Zomato ordered to pay Rs. 800 crore in GST and fines by tax authorities

Zomato ordered to pay Rs. 800 crore in GST and fines by tax authorities

Food delivery giant Zomato Ltd has been slapped with a significant tax demand by the Joint Commissioner of CGST & Central Excise, Thane Commissionerate, Maharashtra. The order alleges non-payment of goods and services tax (GST) on delivery charges for the period between October 29, 2019, and March 31, 2022. The total demand includes a GST liability of Rs. 401.7 crore, an equal amount in penalty, and applicable interest, brining the total to Rs. 803.4 crore. This development has raised questions about compliance practices in the rapidly growing food delivery industry. Despite the setback, Zomato has vowed to contest the order, citing strong legal grounds.

Advertisements

Zomato receives Rs. 800 crore tax demand from GST department

The tax demand order, dated 12.11.2024, was served to Zomato on 12.12.2024. According to Zomato’s regulatory filing, the case revolves around alleged non-payment of GST on delivery charges. The total demand is broken down as follows:

  • GST Liability: Rs. 401.7 crore
  • Penalty: Rs. 401.7 crore
  • Interest: Applicable interest yet to be quantified

The demand highlights the GST liabilities related to delivery charges, contentious area of taxation for businesses operating in the digital services ecosystem.

Zomato’s response

In response to the demand, Zomato has express confidence in its case. The company stated in its regulatory filing:

“We believe that we have a strong case on merits, supported by opinions from our external legal and tax advisors.
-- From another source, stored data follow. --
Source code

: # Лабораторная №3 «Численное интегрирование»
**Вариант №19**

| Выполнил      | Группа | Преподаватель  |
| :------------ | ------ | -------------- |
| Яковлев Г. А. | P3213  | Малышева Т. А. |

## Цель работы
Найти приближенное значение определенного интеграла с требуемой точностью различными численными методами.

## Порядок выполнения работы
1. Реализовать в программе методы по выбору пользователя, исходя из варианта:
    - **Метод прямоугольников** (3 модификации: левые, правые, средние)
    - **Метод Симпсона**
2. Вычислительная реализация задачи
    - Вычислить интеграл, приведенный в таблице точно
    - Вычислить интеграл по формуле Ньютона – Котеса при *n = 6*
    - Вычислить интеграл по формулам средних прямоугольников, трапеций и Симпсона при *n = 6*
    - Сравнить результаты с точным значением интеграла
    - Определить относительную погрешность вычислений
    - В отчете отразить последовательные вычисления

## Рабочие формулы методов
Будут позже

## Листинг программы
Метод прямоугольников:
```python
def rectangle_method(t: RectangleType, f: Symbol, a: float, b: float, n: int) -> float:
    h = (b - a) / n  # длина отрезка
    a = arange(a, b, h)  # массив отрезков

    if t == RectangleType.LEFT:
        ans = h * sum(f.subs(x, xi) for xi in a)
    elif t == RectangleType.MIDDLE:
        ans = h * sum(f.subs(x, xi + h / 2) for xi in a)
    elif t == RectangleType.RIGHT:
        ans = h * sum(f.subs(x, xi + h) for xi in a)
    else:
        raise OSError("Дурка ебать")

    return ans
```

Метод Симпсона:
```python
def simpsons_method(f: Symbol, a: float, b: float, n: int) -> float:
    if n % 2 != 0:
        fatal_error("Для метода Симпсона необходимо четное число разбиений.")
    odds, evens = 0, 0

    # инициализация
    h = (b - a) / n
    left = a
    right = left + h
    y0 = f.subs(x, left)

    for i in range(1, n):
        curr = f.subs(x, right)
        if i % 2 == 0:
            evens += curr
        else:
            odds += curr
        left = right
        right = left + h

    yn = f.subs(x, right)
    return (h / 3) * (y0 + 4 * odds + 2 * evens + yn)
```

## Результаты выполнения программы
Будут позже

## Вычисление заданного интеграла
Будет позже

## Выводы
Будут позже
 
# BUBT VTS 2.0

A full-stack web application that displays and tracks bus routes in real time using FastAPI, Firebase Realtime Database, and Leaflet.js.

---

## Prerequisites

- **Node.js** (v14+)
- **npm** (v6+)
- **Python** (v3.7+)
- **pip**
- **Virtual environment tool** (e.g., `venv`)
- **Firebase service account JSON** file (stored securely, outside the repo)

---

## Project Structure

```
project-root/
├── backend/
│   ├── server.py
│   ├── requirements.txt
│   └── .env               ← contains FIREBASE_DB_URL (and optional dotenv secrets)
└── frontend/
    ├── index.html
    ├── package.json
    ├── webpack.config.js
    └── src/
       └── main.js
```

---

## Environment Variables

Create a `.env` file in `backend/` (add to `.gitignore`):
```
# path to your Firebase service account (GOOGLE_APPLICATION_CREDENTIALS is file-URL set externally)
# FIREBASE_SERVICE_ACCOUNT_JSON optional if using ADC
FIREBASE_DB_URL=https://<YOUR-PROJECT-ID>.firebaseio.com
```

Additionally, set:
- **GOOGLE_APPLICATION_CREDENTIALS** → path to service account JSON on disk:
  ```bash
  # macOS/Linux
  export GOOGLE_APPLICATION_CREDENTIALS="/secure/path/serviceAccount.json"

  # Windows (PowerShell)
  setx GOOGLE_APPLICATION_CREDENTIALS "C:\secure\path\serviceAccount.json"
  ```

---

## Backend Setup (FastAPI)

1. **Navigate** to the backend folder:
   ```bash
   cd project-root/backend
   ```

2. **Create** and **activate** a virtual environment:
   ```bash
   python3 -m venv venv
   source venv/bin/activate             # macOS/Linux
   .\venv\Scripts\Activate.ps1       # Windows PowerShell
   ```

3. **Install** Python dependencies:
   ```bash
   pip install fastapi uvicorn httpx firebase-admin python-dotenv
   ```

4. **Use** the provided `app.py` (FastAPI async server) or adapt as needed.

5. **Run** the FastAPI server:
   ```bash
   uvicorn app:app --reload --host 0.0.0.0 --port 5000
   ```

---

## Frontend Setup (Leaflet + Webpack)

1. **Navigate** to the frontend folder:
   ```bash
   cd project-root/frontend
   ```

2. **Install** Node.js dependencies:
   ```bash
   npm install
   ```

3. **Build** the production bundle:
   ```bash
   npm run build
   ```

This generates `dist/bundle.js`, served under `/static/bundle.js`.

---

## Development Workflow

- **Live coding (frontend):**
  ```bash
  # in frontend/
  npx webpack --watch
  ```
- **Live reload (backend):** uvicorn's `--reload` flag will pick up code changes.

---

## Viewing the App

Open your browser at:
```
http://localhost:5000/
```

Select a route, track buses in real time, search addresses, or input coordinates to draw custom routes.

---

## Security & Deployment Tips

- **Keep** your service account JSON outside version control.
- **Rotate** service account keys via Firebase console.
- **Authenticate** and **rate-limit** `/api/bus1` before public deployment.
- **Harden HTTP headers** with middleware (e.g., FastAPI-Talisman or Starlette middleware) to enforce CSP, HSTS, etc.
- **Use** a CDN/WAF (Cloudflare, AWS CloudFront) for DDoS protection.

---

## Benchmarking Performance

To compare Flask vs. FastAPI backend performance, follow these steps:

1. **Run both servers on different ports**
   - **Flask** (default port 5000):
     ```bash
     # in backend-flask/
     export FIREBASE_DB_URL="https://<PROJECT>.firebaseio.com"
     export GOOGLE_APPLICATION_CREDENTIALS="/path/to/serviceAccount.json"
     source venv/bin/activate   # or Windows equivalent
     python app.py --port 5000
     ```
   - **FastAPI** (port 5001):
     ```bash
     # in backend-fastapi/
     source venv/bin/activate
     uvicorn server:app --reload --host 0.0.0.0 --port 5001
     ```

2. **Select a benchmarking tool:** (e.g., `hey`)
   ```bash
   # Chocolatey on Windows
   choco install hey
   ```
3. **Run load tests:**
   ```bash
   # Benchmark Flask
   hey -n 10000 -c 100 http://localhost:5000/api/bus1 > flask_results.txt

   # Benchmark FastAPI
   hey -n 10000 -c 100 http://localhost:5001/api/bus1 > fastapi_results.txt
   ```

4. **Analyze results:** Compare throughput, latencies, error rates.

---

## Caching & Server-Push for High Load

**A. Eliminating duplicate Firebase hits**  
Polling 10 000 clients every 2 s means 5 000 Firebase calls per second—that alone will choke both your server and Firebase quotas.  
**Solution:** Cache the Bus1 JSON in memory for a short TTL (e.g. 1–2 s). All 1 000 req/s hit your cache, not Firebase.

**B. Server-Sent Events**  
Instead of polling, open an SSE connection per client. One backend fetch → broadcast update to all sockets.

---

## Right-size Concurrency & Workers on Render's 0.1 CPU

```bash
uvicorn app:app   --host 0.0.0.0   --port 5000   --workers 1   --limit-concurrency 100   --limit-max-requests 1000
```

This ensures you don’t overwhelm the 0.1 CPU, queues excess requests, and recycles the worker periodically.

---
We will be filing an appeal against this order before the appropriate authority.”

The company plans to challenge the order through the appropriate legal avenues, emphasizing its commitment to compliance and transparency.

Impact on Zomato’s shares

News of the tax demand had an immediate impact on Zomato’s stock performance. On December 12, 2024, Zomato’s shares ended at Rs. 284.90, marking a decline of Rs. 6.90 of 2.36% on the Bombay Stock Exchange (BSE). Despite this drop, analysts are closely monitoring the situation to assess its long-term impact on the company’s financial health.

Industry Implications

This case sheds light on the regulatory scrutiny faced by food delivery platforms regarding tax compliance. Delivery charges, which form a significant component of the total revenue for companies like Zomato, are subject to evolving interpretations of GST laws. The outcome of this case could set a precedent for similar disputes involving other players in the industry.

Zomato’s position in the market

Despite the ongoing tax dispute, Zomato continues to strengthen its position in the market. Recently, the company replaced JSW Steel in the BSE Sensex, a testament to its growing significance in the India stock market. However, the resolution of this tax issue will be crucial for maintaining investor confidence and ensuring operational stability.